I have to admit it, I like the people here. I am walking in Be’re Sheva from the apartment to the University. Between islands of for the most part successful geometric-styled modern architecture the desert remains, asphalted over temporarily in places, and drifts of sands sweep across the ground when the wind rises. Ahead of me I see a student straddling the 12 foot metal fence that is the boundary of the Hospital. He awkwardly lets himself fall to the other side.
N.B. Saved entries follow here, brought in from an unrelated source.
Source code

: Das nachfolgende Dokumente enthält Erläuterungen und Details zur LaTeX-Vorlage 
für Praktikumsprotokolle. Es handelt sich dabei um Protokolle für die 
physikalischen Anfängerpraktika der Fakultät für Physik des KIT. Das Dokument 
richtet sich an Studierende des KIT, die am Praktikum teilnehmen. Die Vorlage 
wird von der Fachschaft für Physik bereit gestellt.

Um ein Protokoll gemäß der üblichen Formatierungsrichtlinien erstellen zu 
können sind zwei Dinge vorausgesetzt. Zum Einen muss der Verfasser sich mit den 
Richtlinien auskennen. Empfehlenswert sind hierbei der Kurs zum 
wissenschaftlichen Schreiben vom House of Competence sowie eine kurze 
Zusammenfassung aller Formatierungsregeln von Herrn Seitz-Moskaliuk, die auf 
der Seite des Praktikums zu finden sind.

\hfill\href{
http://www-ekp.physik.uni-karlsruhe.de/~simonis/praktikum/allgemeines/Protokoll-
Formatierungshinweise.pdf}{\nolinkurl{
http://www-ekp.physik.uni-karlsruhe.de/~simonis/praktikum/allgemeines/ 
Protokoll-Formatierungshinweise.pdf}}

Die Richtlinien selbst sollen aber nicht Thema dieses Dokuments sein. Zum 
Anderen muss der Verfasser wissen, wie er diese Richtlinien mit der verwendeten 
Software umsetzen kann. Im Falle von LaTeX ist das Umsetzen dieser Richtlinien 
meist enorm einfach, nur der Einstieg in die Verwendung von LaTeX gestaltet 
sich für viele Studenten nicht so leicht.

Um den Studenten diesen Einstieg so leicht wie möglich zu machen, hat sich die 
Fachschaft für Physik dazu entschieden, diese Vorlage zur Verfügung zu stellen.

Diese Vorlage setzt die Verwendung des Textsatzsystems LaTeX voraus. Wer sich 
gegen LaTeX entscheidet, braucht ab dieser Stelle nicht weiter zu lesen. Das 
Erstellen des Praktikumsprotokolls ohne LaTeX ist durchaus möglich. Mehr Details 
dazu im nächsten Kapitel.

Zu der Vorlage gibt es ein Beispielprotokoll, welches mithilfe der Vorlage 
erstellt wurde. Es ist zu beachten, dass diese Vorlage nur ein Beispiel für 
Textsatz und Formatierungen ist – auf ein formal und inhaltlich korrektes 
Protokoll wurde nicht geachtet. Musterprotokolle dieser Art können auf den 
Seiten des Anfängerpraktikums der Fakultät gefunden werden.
I have been thinking that I am sitting on a fence with regard to the Israelis, offended by their isolation from each other and from me, each in their own groups of family, sect, temple, occupation, yet knowing that this is the same old story of a people trading impartiality of love for safety. Difference is, it is out in the open here, there’s no pretence of loving your neighbor, no golden rules. But exactly what you’d expect from people who choose their own rules, and obey them on their own responsibility, rewarded and rewarding with full attention, they are astonishingly smart and warm hearted when they choose to be.
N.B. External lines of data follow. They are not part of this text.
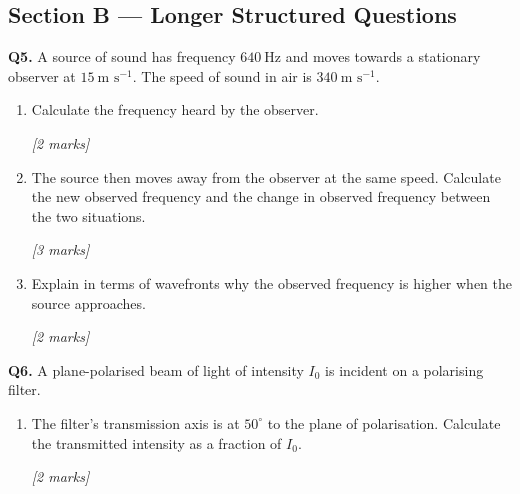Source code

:\pagebreak

\subsection*{Section B --- Longer Structured Questions}

\begin{tcolorbox}[colback=white, colframe=midblue, breakable]

\begin{minipage}{\linewidth}
\textbf{Q5.} A source of sound has frequency $640\ \text{Hz}$ and moves towards a stationary observer at $15\ \text{m s}^{-1}$. The speed of sound in air is $340\ \text{m s}^{-1}$.
\end{minipage}

\begin{enumerate}[label=(\alph*)]
  \item \begin{minipage}[t]{\linewidth}
  Calculate the frequency heard by the observer.
  \par\hfill\textit{[2 marks]}
  \vspace{3cm}
  \end{minipage}

  \item \begin{minipage}[t]{\linewidth}
  The source then moves away from the observer at the same speed. Calculate the new observed frequency and the change in observed frequency between the two situations.
  \par\hfill\textit{[3 marks]}
  \vspace{3.5cm}
  \end{minipage}

  \item \begin{minipage}[t]{\linewidth}
  Explain in terms of wavefronts why the observed frequency is higher when the source approaches.
  \par\hfill\textit{[2 marks]}
  \vspace{3cm}
  \end{minipage}
\end{enumerate}

\begin{minipage}{\linewidth}
\textbf{Q6.} A plane-polarised beam of light of intensity $I_0$ is incident on a polarising filter.

\begin{enumerate}[label=(\alph*)]
  \item The filter's transmission axis is at $50^\circ$ to the plane of polarisation. Calculate the transmitted intensity as a fraction of $I_0$.
  \par\hfill\textit{[2 marks]}
  \vspace{3cm}


\end{enumerate}
\end{minipage}
\end{tcolorbox}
I ask the student what he is doing up there, for he has climbed back up to the fence top. His head covering had been blown off by the wind and through the fence bars into the dirt. Couldn’t leave it there. I offer to hold up to him the back pack he’d left on my side so he wouldn’t have to climb down. Yes, that would be a help, he’d hurt his back, he says, he’s a little disappointed in himself.
Neither of us is a kid anymore, I say, and continue on my way. I have to admit it, I like the people here.